Books, Internet resources, educational films about wolf behavior.
The werewolves seem to follow archaic gender roles – e.g. male in charge, female must lead by wiles, pretending to defer. And especially the fighting over a female, with the victor winning her whether she likes it or not, like in a fairy tale. What motivated this decision in your wolf world?
Wolves do establish hierarchies, just like many species. I read once where the alpha male is in charge, except when the female has her litter, then she is truly in charge. This is not to say that a female alpha can’t rule a pack, and it is the case when she’s lost her mate. There are exceptions to every rule also. Normally, wolves mate for life, but there was a case of an alpha male who had two mates at the same time. Each of my stories shows the same werewolf world, but different aspects of it. In Destiny of the Wolf, the town is run by a pack of werewolves, instead of the usual blending in of wolves with a human population. In To Tempt the Wolf, the hero has lost his home, his sister, his pack and his memories, yet he still has that inherent ability to lead and to protect. I do believe in fairy tales—that’s the stuff romance is made of. But in the old fairy tales, the heroine was always waiting for the prince to save her. In most of my stories, the damsel in distress is ready to defend those who need protection every bit as much as the “knight in shining armor” is.
There’s a lot of sex scenes in Heart of the Wolf, but they all take place in human form. Why don’t we see any wolf sex?
:) I do talk about it in Seduced by the Wolf—about how in nature, wolves behave, and how in captivity the hierarchy can be askew. Great question though. I’m not sure how fans or my editor would like it, although I sure can ask! It’ll make for a fun question in any event.
What are biggest similarities and contrasts between wolves and people?
Wolves sense of smell and sight and hearing are greater than people’s. And they can see better at night than we can. They mate for life for the most part. Like many people, they love to play, they’re curious, and they build teamwork and rely on cooperation between pack members. Like most people, wolves are protective of their families. Wolves are extremely expressive animals. Just like humans. I was writing that my character raised his brows as a wolf and my critique partner asked if this was possible. Absolutely. They have brows and they raise or lower them like we do.
Have you done any readings in Oregon? Any future plans to visit?

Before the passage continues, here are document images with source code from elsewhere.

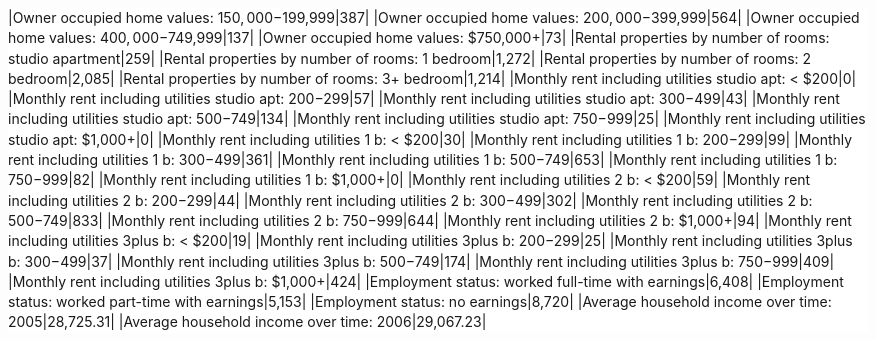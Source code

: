 |Owner occupied home values: $150,000-$199,999|387|
|Owner occupied home values: $200,000-$399,999|564|
|Owner occupied home values: $400,000-$749,999|137|
|Owner occupied home values: $750,000+|73|
|Rental properties by number of rooms: studio apartment|259|
|Rental properties by number of rooms: 1 bedroom|1,272|
|Rental properties by number of rooms: 2 bedroom|2,085|
|Rental properties by number of rooms: 3+ bedroom|1,214|
|Monthly rent including utilities studio apt: < $200|0|
|Monthly rent including utilities studio apt: $200-$299|57|
|Monthly rent including utilities studio apt: $300-$499|43|
|Monthly rent including utilities studio apt: $500-$749|134|
|Monthly rent including utilities studio apt: $750-$999|25|
|Monthly rent including utilities studio apt: $1,000+|0|
|Monthly rent including utilities 1 b: < $200|30|
|Monthly rent including utilities 1 b: $200-$299|99|
|Monthly rent including utilities 1 b: $300-$499|361|
|Monthly rent including utilities 1 b: $500-$749|653|
|Monthly rent including utilities 1 b: $750-$999|82|
|Monthly rent including utilities 1 b: $1,000+|0|
|Monthly rent including utilities 2 b: < $200|59|
|Monthly rent including utilities 2 b: $200-$299|44|
|Monthly rent including utilities 2 b: $300-$499|302|
|Monthly rent including utilities 2 b: $500-$749|833|
|Monthly rent including utilities 2 b: $750-$999|644|
|Monthly rent including utilities 2 b: $1,000+|94|
|Monthly rent including utilities 3plus b: < $200|19|
|Monthly rent including utilities 3plus b: $200-$299|25|
|Monthly rent including utilities 3plus b: $300-$499|37|
|Monthly rent including utilities 3plus b: $500-$749|174|
|Monthly rent including utilities 3plus b: $750-$999|409|
|Monthly rent including utilities 3plus b: $1,000+|424|
|Employment status: worked full-time with earnings|6,408|
|Employment status: worked part-time with earnings|5,153|
|Employment status: no earnings|8,720|
|Average household income over time: 2005|28,725.31|
|Average household income over time: 2006|29,067.23|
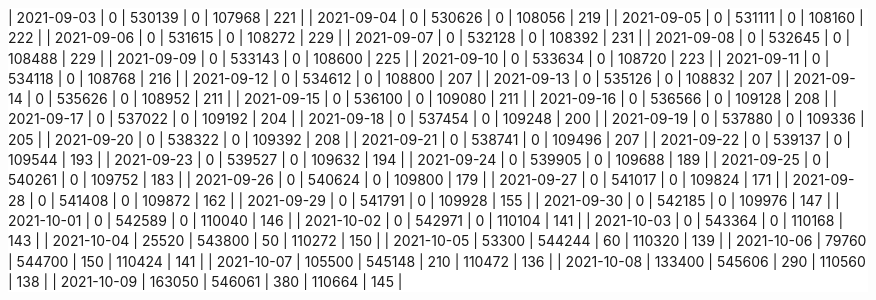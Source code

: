 | 2021-09-03 | 0 | 530139 | 0 | 107968 | 221 |
| 2021-09-04 | 0 | 530626 | 0 | 108056 | 219 |
| 2021-09-05 | 0 | 531111 | 0 | 108160 | 222 |
| 2021-09-06 | 0 | 531615 | 0 | 108272 | 229 |
| 2021-09-07 | 0 | 532128 | 0 | 108392 | 231 |
| 2021-09-08 | 0 | 532645 | 0 | 108488 | 229 |
| 2021-09-09 | 0 | 533143 | 0 | 108600 | 225 |
| 2021-09-10 | 0 | 533634 | 0 | 108720 | 223 |
| 2021-09-11 | 0 | 534118 | 0 | 108768 | 216 |
| 2021-09-12 | 0 | 534612 | 0 | 108800 | 207 |
| 2021-09-13 | 0 | 535126 | 0 | 108832 | 207 |
| 2021-09-14 | 0 | 535626 | 0 | 108952 | 211 |
| 2021-09-15 | 0 | 536100 | 0 | 109080 | 211 |
| 2021-09-16 | 0 | 536566 | 0 | 109128 | 208 |
| 2021-09-17 | 0 | 537022 | 0 | 109192 | 204 |
| 2021-09-18 | 0 | 537454 | 0 | 109248 | 200 |
| 2021-09-19 | 0 | 537880 | 0 | 109336 | 205 |
| 2021-09-20 | 0 | 538322 | 0 | 109392 | 208 |
| 2021-09-21 | 0 | 538741 | 0 | 109496 | 207 |
| 2021-09-22 | 0 | 539137 | 0 | 109544 | 193 |
| 2021-09-23 | 0 | 539527 | 0 | 109632 | 194 |
| 2021-09-24 | 0 | 539905 | 0 | 109688 | 189 |
| 2021-09-25 | 0 | 540261 | 0 | 109752 | 183 |
| 2021-09-26 | 0 | 540624 | 0 | 109800 | 179 |
| 2021-09-27 | 0 | 541017 | 0 | 109824 | 171 |
| 2021-09-28 | 0 | 541408 | 0 | 109872 | 162 |
| 2021-09-29 | 0 | 541791 | 0 | 109928 | 155 |
| 2021-09-30 | 0 | 542185 | 0 | 109976 | 147 |
| 2021-10-01 | 0 | 542589 | 0 | 110040 | 146 |
| 2021-10-02 | 0 | 542971 | 0 | 110104 | 141 |
| 2021-10-03 | 0 | 543364 | 0 | 110168 | 143 |
| 2021-10-04 | 25520 | 543800 | 50 | 110272 | 150 |
| 2021-10-05 | 53300 | 544244 | 60 | 110320 | 139 |
| 2021-10-06 | 79760 | 544700 | 150 | 110424 | 141 |
| 2021-10-07 | 105500 | 545148 | 210 | 110472 | 136 |
| 2021-10-08 | 133400 | 545606 | 290 | 110560 | 138 |
| 2021-10-09 | 163050 | 546061 | 380 | 110664 | 145 |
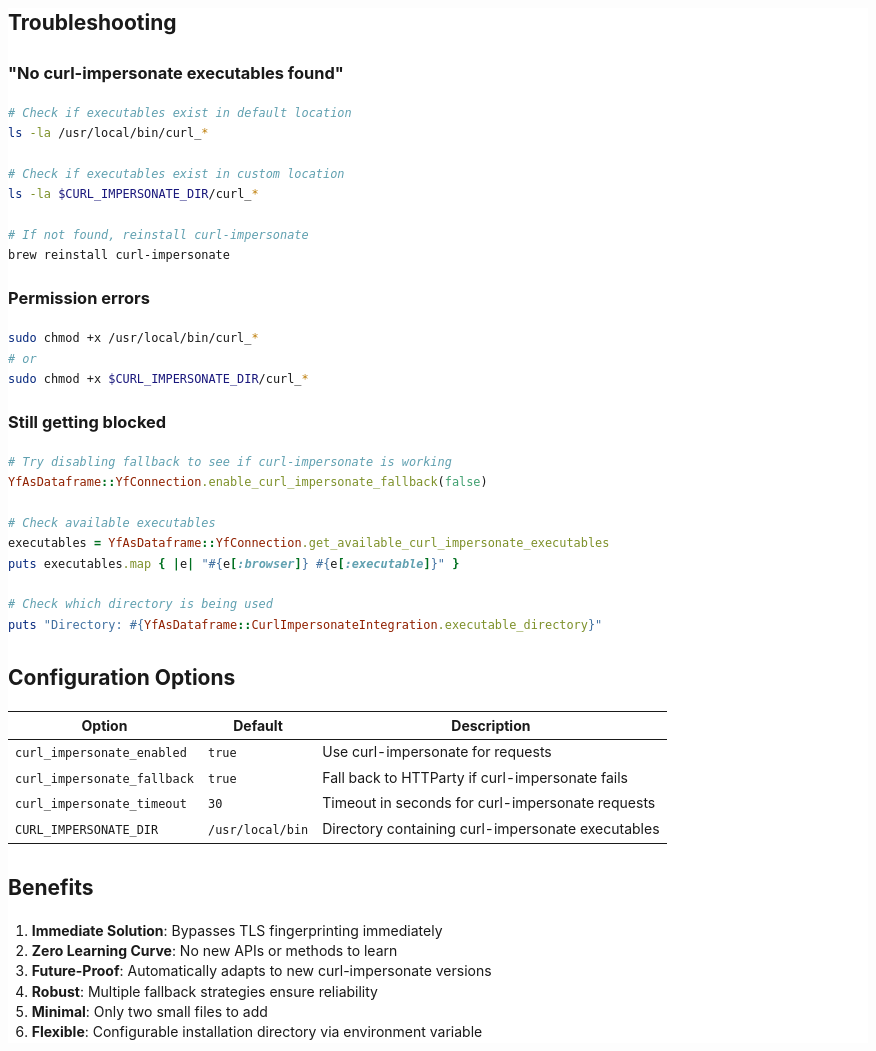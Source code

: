 ## Troubleshooting

### "No curl-impersonate executables found"
```bash
# Check if executables exist in default location
ls -la /usr/local/bin/curl_*

# Check if executables exist in custom location
ls -la $CURL_IMPERSONATE_DIR/curl_*

# If not found, reinstall curl-impersonate
brew reinstall curl-impersonate
```

### Permission errors
```bash
sudo chmod +x /usr/local/bin/curl_*
# or
sudo chmod +x $CURL_IMPERSONATE_DIR/curl_*
```

### Still getting blocked
```ruby
# Try disabling fallback to see if curl-impersonate is working
YfAsDataframe::YfConnection.enable_curl_impersonate_fallback(false)

# Check available executables
executables = YfAsDataframe::YfConnection.get_available_curl_impersonate_executables
puts executables.map { |e| "#{e[:browser]} #{e[:executable]}" }

# Check which directory is being used
puts "Directory: #{YfAsDataframe::CurlImpersonateIntegration.executable_directory}"
```

## Configuration Options

| Option | Default | Description |
|--------|---------|-------------|
| `curl_impersonate_enabled` | `true` | Use curl-impersonate for requests |
| `curl_impersonate_fallback` | `true` | Fall back to HTTParty if curl-impersonate fails |
| `curl_impersonate_timeout` | `30` | Timeout in seconds for curl-impersonate requests |
| `CURL_IMPERSONATE_DIR` | `/usr/local/bin` | Directory containing curl-impersonate executables |

## Benefits

1. **Immediate Solution**: Bypasses TLS fingerprinting immediately
2. **Zero Learning Curve**: No new APIs or methods to learn
3. **Future-Proof**: Automatically adapts to new curl-impersonate versions
4. **Robust**: Multiple fallback strategies ensure reliability
5. **Minimal**: Only two small files to add
6. **Flexible**: Configurable installation directory via environment variable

I haven’t done any readings in Oregon, although I’d love to. I’d love to return to Portland and the surrounding areas. To see the beaches again and visit Timberline Lodge, the Oregon Zoo, the Botanical Gardens, and all the other wondrous sites Oregon has to offer. It truly is a bit of heaven. And my werewolves are right at home there! But for now, I don’t have anything scheduled to attend there.